# Data to use

■ ■ ■ ■

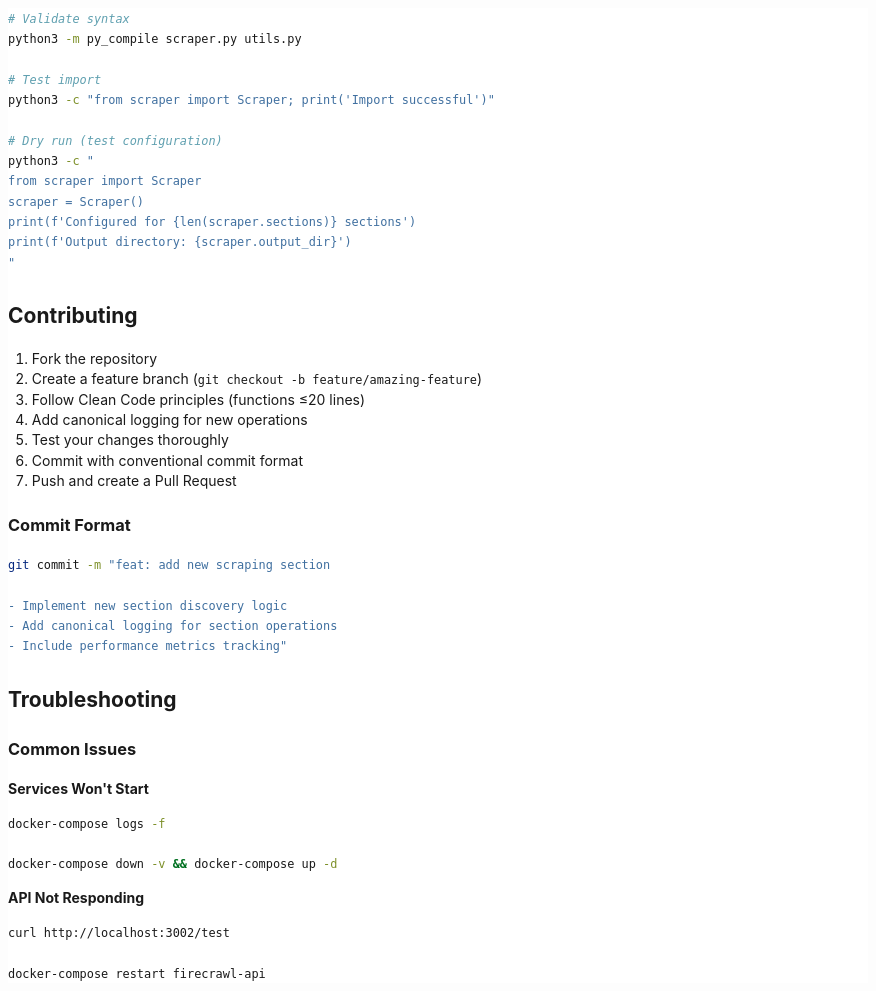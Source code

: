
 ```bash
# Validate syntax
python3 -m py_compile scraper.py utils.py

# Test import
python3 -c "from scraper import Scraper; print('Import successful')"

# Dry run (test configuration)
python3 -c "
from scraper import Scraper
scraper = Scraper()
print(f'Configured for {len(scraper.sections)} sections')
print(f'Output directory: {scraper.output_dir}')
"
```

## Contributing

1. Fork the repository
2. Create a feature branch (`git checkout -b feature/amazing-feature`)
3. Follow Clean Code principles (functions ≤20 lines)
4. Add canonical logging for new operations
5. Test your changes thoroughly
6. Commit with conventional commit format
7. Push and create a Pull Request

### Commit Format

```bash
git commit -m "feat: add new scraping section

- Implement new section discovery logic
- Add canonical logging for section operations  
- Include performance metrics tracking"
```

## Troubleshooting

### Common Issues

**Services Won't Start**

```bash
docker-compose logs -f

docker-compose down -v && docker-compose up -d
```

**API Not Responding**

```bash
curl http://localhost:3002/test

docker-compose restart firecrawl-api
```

■ ■ ■ ■

# Problem statement
Each line of the material needs to be given again exactly, without any of its pictures.

# Output of the exercise
Source code

:
 ```bash
# Validate syntax
python3 -m py_compile scraper.py utils.py

# Test import
python3 -c "from scraper import Scraper; print('Import successful')"

# Dry run (test configuration)
python3 -c "
from scraper import Scraper
scraper = Scraper()
print(f'Configured for {len(scraper.sections)} sections')
print(f'Output directory: {scraper.output_dir}')
"
```

## Contributing

1. Fork the repository
2. Create a feature branch (`git checkout -b feature/amazing-feature`)
3. Follow Clean Code principles (functions ≤20 lines)
4. Add canonical logging for new operations
5. Test your changes thoroughly
6. Commit with conventional commit format
7. Push and create a Pull Request

### Commit Format

```bash
git commit -m "feat: add new scraping section

- Implement new section discovery logic
- Add canonical logging for section operations  
- Include performance metrics tracking"
```

## Troubleshooting

### Common Issues

**Services Won't Start**

```bash
docker-compose logs -f

docker-compose down -v && docker-compose up -d
```

**API Not Responding**

```bash
curl http://localhost:3002/test

docker-compose restart firecrawl-api
```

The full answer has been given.